I rented a car through a local agency called Santorini Car Rental (not a chain, just a guy named Yannis). Cost me €35 per day, which is cheaper than any tour. Driving in Santorini is an adventure — the roads are narrow, the locals drive fast, and goats appear randomly. But it gives you freedom.

Step Two: Time Your Visits

Every guidebook tells you to watch sunset in Oia. Don't. Instead, go to the village of Imerovigli. It's higher than Oia, less crowded, and has a stunning view of the caldera. I found a spot on the Skaros Rock trail — a 30-minute hike to an abandoned Venetian fortress. I sat on a rock at 7:30 PM, alone, and watched the sun dip into the Aegean. No crowds. No noise. Just the sound of the wind and a distant boat horn. That's the Santorini you came for.

For the famous blue-dome churches: go at 7 AM. I'm not a morning person, but on Tuesday I dragged myself out of bed at 6:30. I was in Oia by 7. The streets were empty. Shopkeepers were opening their doors. A cat stretched in the middle of the road. I got my photos without a single person in the background. By 9 AM, the crowds were arriving. I was already at a quiet bakery eating spanakopita.

Step Three: Find the Secret Beaches

Everyone goes to Red Beach and White Beach. They're beautiful, but packed. Instead, I drove to the southern tip of the island to a place called Vlychada Beach. It's a volcanic beach with gray sand, surrounded by white cliffs that look like the surface of the moon. There's a small beach bar that rents umbrellas for €10. I spent an entire afternoon there, reading a book, swimming in water so clear I could see my toes. At one point, I counted the people on the beach: 14. Fourteen people on a beach in Santorini in late May. That's unheard of.

Another hidden spot: the hot springs near Nea Kameni island. Take a boat from the old port in Fira (€25 round trip). The springs are warm, sulfur-smelling, and supposedly good for your skin. The water is murky, so don't expect Instagram perfection. But floating in warm seawater while staring at a volcano is a weird, wonderful experience.

Step Four: Eat Like a Local

Tourist restaurants in Fira charge €18 for a sad plate of moussaka. In Pyrgos, I paid €12 for a feast. Go to places with handwritten menus in Greek. Order what the owner recommends. I tried fava (yellow split pea puree) at every restaurant. The best was at a tiny place called Metaxi Mas in Exo Gonia. It's in a converted stable. The fava comes with capers and olive oil. I ate it three times.
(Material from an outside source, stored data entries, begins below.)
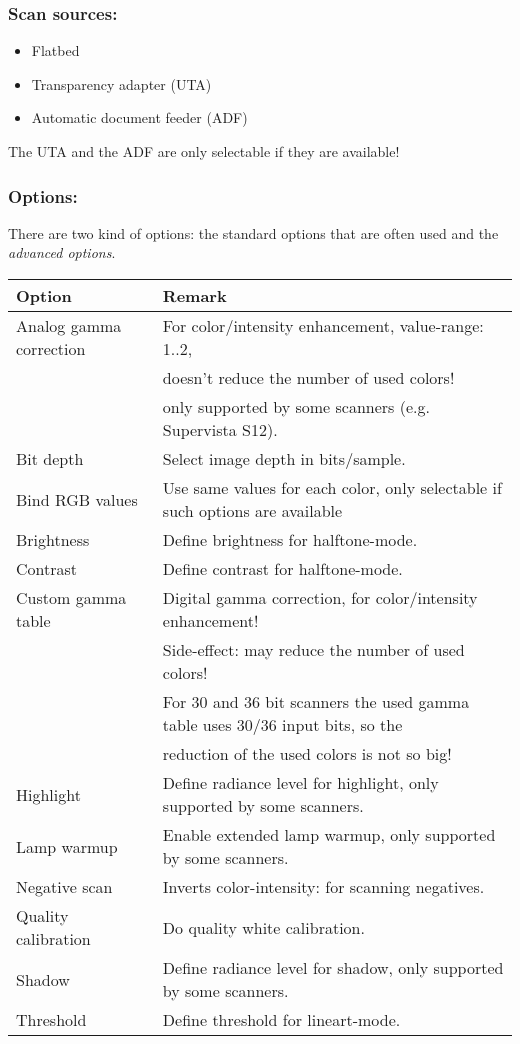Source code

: \subsubsection{Scan sources:}

\begin{itemize}
\item Flatbed
\item Transparency adapter (UTA)
\item Automatic document feeder (ADF)
\end{itemize}
The UTA and the ADF are only selectable if they are available!


\subsubsection{Options:}

There are two kind of options: the standard options that are often used
and the \emph{advanced options}.\\

 \begin{figure}[h]
   \centerline{ \epsfxsize=5cm }
 \end{figure}

\small
\begin{tabular}{|l|l|}
\hline
Option&Remark\\
\hline
\hline
Analog gamma correction&For color/intensity enhancement, value-range: 1..2,\\
&doesn't reduce the number of used colors!\\
&only supported by some scanners (e.g. Supervista S12).\\
\hline
Bit depth&Select image depth in bits/sample.\\
\hline
Bind RGB values&Use same values for each color, only selectable if such options are available\\
\hline
Brightness&Define brightness for halftone-mode.\\
\hline
Contrast&Define contrast for halftone-mode.\\
\hline
Custom gamma table&Digital gamma correction, for color/intensity enhancement!\\
&Side-effect: may reduce the number of used colors!\\
&For 30 and 36 bit scanners the used gamma table uses 30/36 input bits, so the\\
&reduction of the used colors is not so big!\\
\hline
Highlight&Define radiance level for highlight, only supported by some scanners.\\
\hline
Lamp warmup&Enable extended lamp warmup, only supported by some scanners.\\
\hline
Negative scan&Inverts color-intensity: for scanning negatives.\\
\hline
Quality calibration&Do quality white calibration.\\
\hline
Shadow&Define radiance level for shadow, only supported by some scanners.\\
\hline
Threshold&Define threshold for lineart-mode.\\
\hline
\end{tabular}
\normalsize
Also: don't skip the bakeries. Zisis in Fira has the best cheese pie I've ever eaten. Flaky phyllo, salty feta, a hint of mint. €2.50. I bought two every morning.

The Verdict: Worth the Hype (If You Do It Right)

Santorini is overcrowded. That's a fact. But it's also genuinely magical. The light is different here — softer, warmer. The volcanic soil gives the wine a mineral taste you can't find anywhere else. The locals are warm if you step off the main streets. I left feeling like I'd had a real experience, not a curated tourist one.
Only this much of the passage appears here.